Hi All,
Since the stars PLO rake meeting is coming up, I have less time to work on the data than I wanted. So let me describe here my most advanced analysis to date: the one I used to derive my guess above that 25% or so of the players are winning at about 4bb/100. This analysis has multiple flaws, but I feel it's still better than nothing.
Obviously, when I get back from the meeting I'll keep working on the data and trying to develop a methodology to rigorously analyze the distribution of true winrates. To the best of my knowledge, stars don't know the distribution of true winrates of PLO players, either. They have more data, but still not enough to know the true winrate of any particular player, and I don't think they have a statistical method of the sort I'm trying to develop here, so the results of this analysis might be news to stars as well.

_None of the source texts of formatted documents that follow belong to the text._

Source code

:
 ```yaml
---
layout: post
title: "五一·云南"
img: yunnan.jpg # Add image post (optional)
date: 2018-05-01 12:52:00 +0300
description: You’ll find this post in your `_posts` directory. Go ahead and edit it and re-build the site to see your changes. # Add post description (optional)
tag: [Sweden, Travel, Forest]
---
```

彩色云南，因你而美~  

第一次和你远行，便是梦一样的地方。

Anyway, here is what I did:
The Data
I took all the players who played at least 40k hands in the sample period. I calculated all their winrates and standard deviations. (Call these the "empirical winrates", to distinguish from the "true winrates"; all winrates in this post are pre-rake.)
I assume that there is some underlying distribution of true winrates, call it D. I assume that each player's true winrate is independently sampled from D. Then the empirical winrate is equal to the true winrate plus normally-distributed noise (according to the player's standard deviation). Our goal is to deduce the distribution D from the empirical winrates.
Note that the assumption I made here, that all players' true winrates are draws from the same distribution D, is wrong: the population of players who played 100k hands probably has a different true winrate distribution that the population of players who played 40k hands. But I think it's a reasonable assumption anyway which should give approximately corrects results.
Now, recall that we have the empirical winrates, and we need to deduce the distribution D. This is a
deconvolution problem: we get a bunch of noisy samples, and we wish to estimate the distribution that these samples are drawn from.
There is a software package called
"extreme deconvolution" that does this, but I'm not sure their methodology is appropriate for our case (I intend to try using it in the future). Instead, I wrote my own algorithm.
The Algorithm
I wrote a
maximum likelihood algorithm. I'll describe it in a follow-up post, but the jist of it is that it performs a local search over possible D's, and tries to find the distribution D that maximizes the chance of obtaining the empirical winrates. Running it over gui166's hand histories, the algorithm spit out the following hypothesis:
Results - first method
The red normalized histogram is the empirical winrates. The green curve is the output: the distribution D. It says roughly that 23% of regs (with >=40k hands) have true winrate around 5bb/100 and the rest have winrate around -2bb/100. The blue histogram is a sanity check of sorts: it shows what happens when the noise is applied back on D: if D is a good solution, then the blue histogram should be very similar to the red histogram.
As we see the blue histogram is indeed similar to the red histogram, so the algorithm worked well. However, the solution it gave cannot possibly be the correct distribution of true winrates: there's no way the true winrates have only two peaks and nothing in between. So, what's going on?
Well, what we're seeing here is severe
over-fitting, which is a very common problem of maximum likelihood algorithms. The green hypothesis does explain the red empirical data, but many other similarly-good solutions exist, so the algorithm took one of them that fit the irregularities in the red data really well, and that created a weird looking hypothesis. I'll discuss this issue of over-fitting in a future post.
Now, can we still get some useful information from the green solution, even though it's obviously not the correct solution? To find this out, I created some synthetic data from various winrate distributions and checked to see what my algorithm spits out for that synthetic data. The results were encouraging (I'll detail them in a future post): it seems that if we mash the spikes towards the center, that seems to give a decent estimation of the true winrate distribution on the synthetic trials that I ran: So a reasonable guess for the true winrate distribution for gui166's empirical data is that around 22% of players have positive winrates of around 4bb/100 on average, and the rest have negative winrates of around 2bb/100 on average.
This method is highly non rigorous, but I think it gives a decent guess (for now).
Second method
How does one solve overfitting? There is a lot of literature on this subject. One way is to make the search space smaller. For example, here is what my maximum likelihood algorithm spits out when I allow it only to use hypothesis which are first increasing and then decreasing:
As you see, this graph makes more sense than the first graph, but it still doesn't look right. And also we already know that these methods are prone to overfitting. But we at least feel better seeing that the properties of this solution are similar to the first solution: 27% of players are winners with average winrate of 4bb/100 and the rest are losers with winrate of around -1.5bb/100.
Summary
We get some sort of guess for the distribution of true winrates. It is still a guess, but trials with synthetic data show that in some aspects it's at least somewhat credible.
In future work I intend to try to solve the over-fitting problem, either by modifying the maximum likelihood algorithm or by using a different algorithm.